My question is... Is a genetic algorithm really the best way to model optimizing build orders?
A build order is a sequence of actions. Some actions have prerequisites like, "You need building B before you can create building C, but you can have building A at any time." So a chromosome may look like AABAC.
I'm wondering if a genetic algorithm really is the best way to tackle this problem. Although I'm not too familiar with the field, I'm having a difficult time shoe-horning the concept of genes into a data structure that is a sequence of actions. These aren't independent choices that can be mixed and matched like a head and a foot. So what value is there to things like reproduction and crossing?
I'm thinking whatever chess AIs use would be more appropriate since the array of choices at any given time could be viewed as tree-like in a way.

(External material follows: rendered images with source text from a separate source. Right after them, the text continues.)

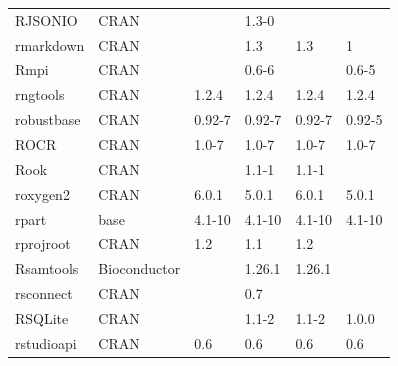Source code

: \begin{longtable}{llllll}
\rowcolor{black!5}
RJSONIO                       & CRAN                      &             & 1.3-0       &                &                    \\
\rowcolor{black!10}
rmarkdown                     & CRAN                      &             & 1.3         & 1.3            & 1                 \\
\rowcolor{black!5}
Rmpi                          & CRAN                      &             & 0.6-6       &                & 0.6-5              \\
\rowcolor{black!10}
rngtools                      & CRAN                      & 1.2.4       & 1.2.4       & 1.2.4          & 1.2.4             \\
\rowcolor{black!5}
robustbase                    & CRAN                      & 0.92-7      & 0.92-7      & 0.92-7         & 0.92-5             \\
\rowcolor{black!10}
ROCR                          & CRAN                      & 1.0-7       & 1.0-7       & 1.0-7          & 1.0-7             \\
\rowcolor{black!5}
Rook                          & CRAN                      &             & 1.1-1       & 1.1-1          &                    \\
\rowcolor{black!10}
roxygen2                      & CRAN                      & 6.0.1       & 5.0.1       & 6.0.1          & 5.0.1             \\
\rowcolor{black!5}
rpart                         & base                      & 4.1-10      & 4.1-10      & 4.1-10         & 4.1-10             \\
\rowcolor{black!10}
rprojroot                     & CRAN                      & 1.2         & 1.1         & 1.2            &                   \\
\rowcolor{black!5}
Rsamtools                     & Bioconductor              &             & 1.26.1      & 1.26.1         &                    \\
\rowcolor{black!10}
rsconnect                     & CRAN                      &             & 0.7         &                &                   \\
\rowcolor{black!5}
RSQLite                       & CRAN                      &             & 1.1-2       & 1.1-2          & 1.0.0              \\
\rowcolor{black!10}
rstudioapi                    & CRAN                      & 0.6         & 0.6         & 0.6            & 0.6               \\

\end{longtable}

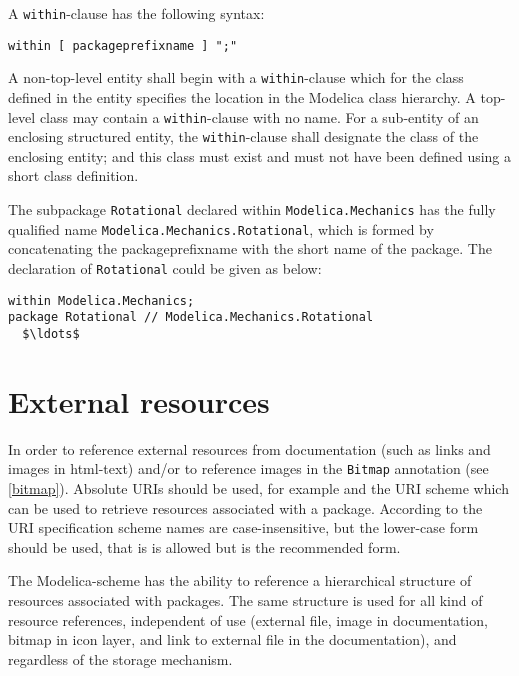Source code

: A \lstinline!within!-clause has the following syntax:
\begin{lstlisting}[language=grammar]
  within [ packageprefixname ] ";"
\end{lstlisting}%
A non-top-level entity shall begin with a \lstinline!within!-clause which for the class defined in the entity specifies the location in the Modelica class hierarchy.
A top-level class may contain a \lstinline!within!-clause with no name.
For a sub-entity of an enclosing structured entity, the \lstinline!within!-clause shall designate the class of the enclosing entity; and this class must exist and must not have been defined using a short class definition.

\begin{example}
The subpackage \lstinline!Rotational! declared within
\lstinline!Modelica.Mechanics! has the fully qualified name
\lstinline!Modelica.Mechanics.Rotational!, which is formed by concatenating
the packageprefixname with the short name of the package. The
declaration of \lstinline!Rotational! could be given as below:
\begin{lstlisting}[language=modelica]
within Modelica.Mechanics;
package Rotational // Modelica.Mechanics.Rotational
  $\ldots$
\end{lstlisting}
\end{example}

\section{External resources}\label{external-resources}

In order to reference external resources from documentation (such as links and images in html-text) and/or to reference images in the \lstinline!Bitmap! annotation (see \cref{bitmap}).
Absolute URIs should be used, for example  and the URI scheme  which can be used to retrieve resources associated with a package.
According to the URI specification scheme names are case-insensitive, but the lower-case form should be used, that is  is allowed but  is the recommended form.

The Modelica-scheme has the ability to reference a hierarchical structure of resources associated with packages.
The same structure is used for all kind of resource references, independent of use (external file, image in documentation, bitmap in icon layer, and link to external file in the documentation), and regardless of the storage mechanism.

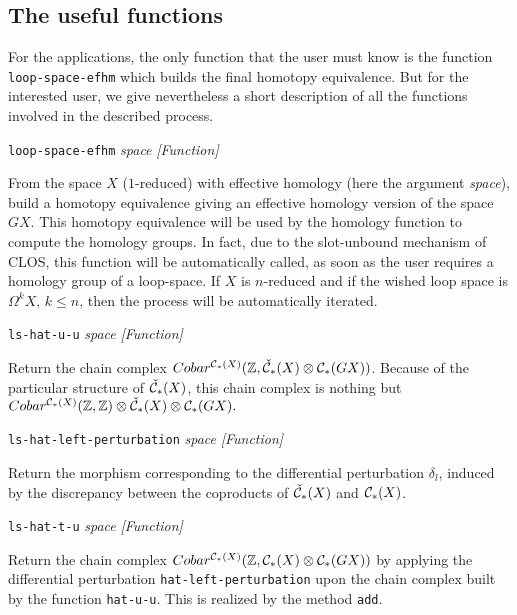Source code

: \subsection {The useful functions}

For the applications, the only function that the user must know is the function {\tt loop-space-efhm}
which builds the final homotopy equivalence. But for the
interested user, we give nevertheless a short description of all the functions
involved in the described process.

\vskip 0.30cm
{\parindent=0mm
{\leftskip=5mm
{\tt loop-space-efhm} {\em space}  \hfill {\em [Function]} \par}
{\leftskip=15mm
From the space $X$ ($1$-reduced) with effective homology (here the argument {\em space}), build
a homotopy equivalence giving an effective homology version  of the space $GX$. This homotopy
equivalence will be used by the homology function to compute the homology groups. In fact, due to
the slot-unbound mechanism of CLOS, this function will be automatically called, as soon
as the user requires a homology group of a loop-space.
If $X$ is $n$-reduced and if the wished loop space is $\Omega^k X, \, k \leq n$, then
the process will be automatically  iterated. \par}
{\leftskip=5mm
{\tt ls-hat-u-u} {\em space}  \hfill {\em [Function]} \par}
{\leftskip=15mm
Return the chain complex
$Cobar^{{\cal C}_*(X)}(\mathbb{Z}, {\check{\cal C}}_*(X)\otimes {\cal C_*}(GX))$. Because of
the particular structure of ${\check{\cal C}}_*(X)$, this chain complex is nothing but
$Cobar^{{\cal C}_*(X)}(\mathbb{Z},\mathbb{Z})\otimes {\check{\cal C}}_*(X)\otimes {\cal C_*}(GX).$
\par}
{\leftskip=5mm
{\tt ls-hat-left-perturbation} {\em space}  \hfill {\em [Function]} \par}
{\leftskip=15mm
Return the morphism corresponding to the differential perturbation $\delta_l$, induced by
the discrepancy between the coproducts of  ${\check{\cal C}}_*(X)$ and ${\cal C}_*(X)$. \par}
{\leftskip=5mm
{\tt ls-hat-t-u} {\em space}  \hfill {\em [Function]} \par}
{\leftskip=15mm
Return the chain complex
$Cobar^{{\cal C}_*(X)}(\mathbb{Z}, {\cal C}_*(X)\otimes {\cal C_*}(GX))$ by applying
the differential perturbation {\tt hat-left-perturbation} upon
the chain complex built by the function {\tt hat-u-u}. This is realized by the method
{\tt add}. \par}
}
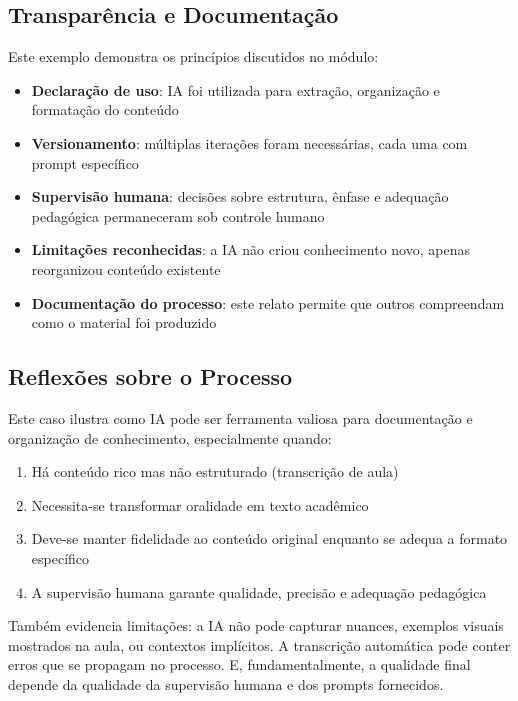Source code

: \documentclass[
  a4paper,
]{book}
\providecommand{\tightlist}{%
  \setlength{\itemsep}{0pt}\setlength{\parskip}{0pt}}\usepackage{longtable,booktabs,array}
\begin{document}
\subsection{Transparência e
Documentação}\label{transparuxeancia-e-documentauxe7uxe3o}

Este exemplo demonstra os princípios discutidos no módulo:

\begin{itemize}
\tightlist
\item
  \textbf{Declaração de uso}: IA foi utilizada para extração,
  organização e formatação do conteúdo
\item
  \textbf{Versionamento}: múltiplas iterações foram necessárias, cada
  uma com prompt específico
\item
  \textbf{Supervisão humana}: decisões sobre estrutura, ênfase e
  adequação pedagógica permaneceram sob controle humano
\item
  \textbf{Limitações reconhecidas}: a IA não criou conhecimento novo,
  apenas reorganizou conteúdo existente
\item
  \textbf{Documentação do processo}: este relato permite que outros
  compreendam como o material foi produzido
\end{itemize}

\subsection{Reflexões sobre o
Processo}\label{reflexuxf5es-sobre-o-processo}

Este caso ilustra como IA pode ser ferramenta valiosa para documentação
e organização de conhecimento, especialmente quando:

\begin{enumerate}
\def\labelenumi{\arabic{enumi}.}
\tightlist
\item
  Há conteúdo rico mas não estruturado (transcrição de aula)
\item
  Necessita-se transformar oralidade em texto acadêmico
\item
  Deve-se manter fidelidade ao conteúdo original enquanto se adequa a
  formato específico
\item
  A supervisão humana garante qualidade, precisão e adequação pedagógica
\end{enumerate}

Também evidencia limitações: a IA não pode capturar nuances, exemplos
visuais mostrados na aula, ou contextos implícitos. A transcrição
automática pode conter erros que se propagam no processo. E,
fundamentalmente, a qualidade final depende da qualidade da supervisão
humana e dos prompts fornecidos.
\end{document}
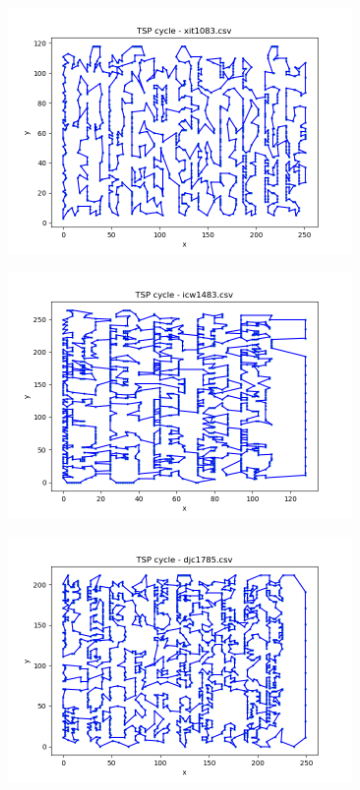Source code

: \documentclass[12pt]{article}
\begin{document}
\begin{figure}[htpb]
\begin{subfigure}[b]{0.475\textwidth}
                \includegraphics[width=\linewidth]{img/xit1083.png}
            \end{subfigure}
            \hfill
            \begin{subfigure}[b]{0.475\textwidth}
                \includegraphics[width=\linewidth]{img/icw1483.png}
            \end{subfigure}
            \begin{subfigure}[b]{0.475\textwidth}
                \includegraphics[width=\linewidth]{img/djc1785.png}

\end{subfigure}
\end{figure}
\end{document}
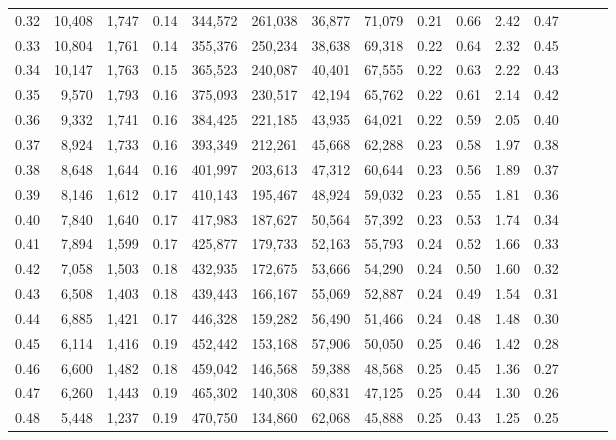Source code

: \begin{tabular}{rrrrrrrrrrrrrrr}
0.32 &  10,408 &  1,747 &  0.14 &  344,572 &  261,038 &   36,877 &   71,079 &  0.21 &  0.66 &  2.42 &      0.47 \\
0.33 &  10,804 &  1,761 &  0.14 &  355,376 &  250,234 &   38,638 &   69,318 &  0.22 &  0.64 &  2.32 &      0.45 \\
0.34 &  10,147 &  1,763 &  0.15 &  365,523 &  240,087 &   40,401 &   67,555 &  0.22 &  0.63 &  2.22 &      0.43 \\
0.35 &   9,570 &  1,793 &  0.16 &  375,093 &  230,517 &   42,194 &   65,762 &  0.22 &  0.61 &  2.14 &      0.42 \\
0.36 &   9,332 &  1,741 &  0.16 &  384,425 &  221,185 &   43,935 &   64,021 &  0.22 &  0.59 &  2.05 &      0.40 \\
0.37 &   8,924 &  1,733 &  0.16 &  393,349 &  212,261 &   45,668 &   62,288 &  0.23 &  0.58 &  1.97 &      0.38 \\
0.38 &   8,648 &  1,644 &  0.16 &  401,997 &  203,613 &   47,312 &   60,644 &  0.23 &  0.56 &  1.89 &      0.37 \\
0.39 &   8,146 &  1,612 &  0.17 &  410,143 &  195,467 &   48,924 &   59,032 &  0.23 &  0.55 &  1.81 &      0.36 \\
0.40 &   7,840 &  1,640 &  0.17 &  417,983 &  187,627 &   50,564 &   57,392 &  0.23 &  0.53 &  1.74 &      0.34 \\
0.41 &   7,894 &  1,599 &  0.17 &  425,877 &  179,733 &   52,163 &   55,793 &  0.24 &  0.52 &  1.66 &      0.33 \\
0.42 &   7,058 &  1,503 &  0.18 &  432,935 &  172,675 &   53,666 &   54,290 &  0.24 &  0.50 &  1.60 &      0.32 \\
0.43 &   6,508 &  1,403 &  0.18 &  439,443 &  166,167 &   55,069 &   52,887 &  0.24 &  0.49 &  1.54 &      0.31 \\
0.44 &   6,885 &  1,421 &  0.17 &  446,328 &  159,282 &   56,490 &   51,466 &  0.24 &  0.48 &  1.48 &      0.30 \\
0.45 &   6,114 &  1,416 &  0.19 &  452,442 &  153,168 &   57,906 &   50,050 &  0.25 &  0.46 &  1.42 &      0.28 \\
0.46 &   6,600 &  1,482 &  0.18 &  459,042 &  146,568 &   59,388 &   48,568 &  0.25 &  0.45 &  1.36 &      0.27 \\
0.47 &   6,260 &  1,443 &  0.19 &  465,302 &  140,308 &   60,831 &   47,125 &  0.25 &  0.44 &  1.30 &      0.26 \\
0.48 &   5,448 &  1,237 &  0.19 &  470,750 &  134,860 &   62,068 &   45,888 &  0.25 &  0.43 &  1.25 &      0.25 \\

\end{tabular}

Although I'm not too familiar with the field, I'm having a difficult time shoe-horning the concept of genes into a data structure that is a sequence of actions. These aren't independent choices that can be mixed and matched like a head and a foot. So what value is there to things like reproduction and crossing?
Hmm, that's a very good question. Perhaps the first few moves in Starcraft can indeed be performed in pretty much any order, since contact with the enemy is not as immediate as it can be in Chess, and therefore it is not as important to remember the order of the first few moves as it is to know which of the many moves are included in those first few. But the link seems to imply otherwise, which means the 'genes' are indeed not all that amenable to being swapped around, unless there's something cunning in the encoding that I'm missing.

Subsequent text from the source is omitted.